Snippets on Energy #8

Low environmental and health impacts

5 min readJan 17, 2022
Image credit: Chris LeBoutillier via Unsplash

This is the last installment of a mini-series on the energy transition. For a catalogue of prior posts written on the topic please visit the article titled:
The crux of the energy transition.

When it comes to the environmental and health impacts of various energy sources, we see a completely different picture compared to previous assessment points. Regarding direct pollution (released during energy production) renewables and nuclear are simply unbeatable. Statistically speaking they are the cleanest and safest sources of power humanity has ever encountered. Yes, even nuclear — based on past experience. (The future of nuclear is a completely different story however, but more on that later.) True, when disaster struck, the death toll can be high — but compared to the amount of energy these plants have produced in the past half a century, they’ve actually saved many more lives than they took during the unfortunate events of Chernobyl, Fukushima, Three Mile Island and all the rest — combined.

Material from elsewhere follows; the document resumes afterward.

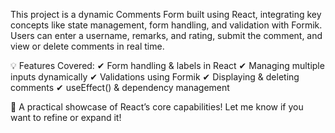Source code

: This project is a dynamic Comments Form built using React, integrating key concepts like state management, form handling, and validation with Formik. Users can enter a username, remarks, and rating, submit the comment, and view or delete comments in real time.

💡 Features Covered: ✔ Form handling & labels in React ✔ Managing multiple inputs dynamically ✔ Validations using Formik ✔ Displaying & deleting comments ✔ useEffect() & dependency management

🚀 A practical showcase of React’s core capabilities! Let me know if you want to refine or expand it!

Strictly on a statistical basis and measured per Terawatt-hours produced (that is one trillion watts — the annual consumption of 27,000 people in the EU) nuclear was historically responsible for a mere 0.07 deaths — or one death per every 14.3 TWh of electricity generated. Brown coal, the dirties of all energy resources on the other hand was taking 32.7 human souls for every TWh — 467 times more than nuclear. It’s no wonder: air pollution kills. The decision of the German government to phase out nuclear sooner than coal has actually sent several hundreds or thousands of people to their graves… Much more than it was lost in nuclear accidents (and their aftermath). One should never underestimate the persuasive power of fossil fuel interests, even when it comes down to sacrificing actual lives.

Oil can be found in the middle of the bunch with 18 deaths/TWh, while natural gas comes at a cost of 2.8 lives on average. “Renewables” are taking 0.02–0.04 lives only, earning the title of the safest of all energy sources. So, looking at death rates from direct air pollution we seem to be on the right track! We will be soon closing all coal fired power plants in Europe, switch to renewables, plus some nuclear, while the rest of our electricity will be coming from natural gas. Electric vehicles will flood the streets and the air of Europe will be clean once again. At the same time will also get rid of the green house gas emissions, a true win-win right? (Err, except for natural gas which is still releasing a whopping 490,000 tons of CO2 / TWh, but it is a “bridge fuel” [sic!] so why bother.)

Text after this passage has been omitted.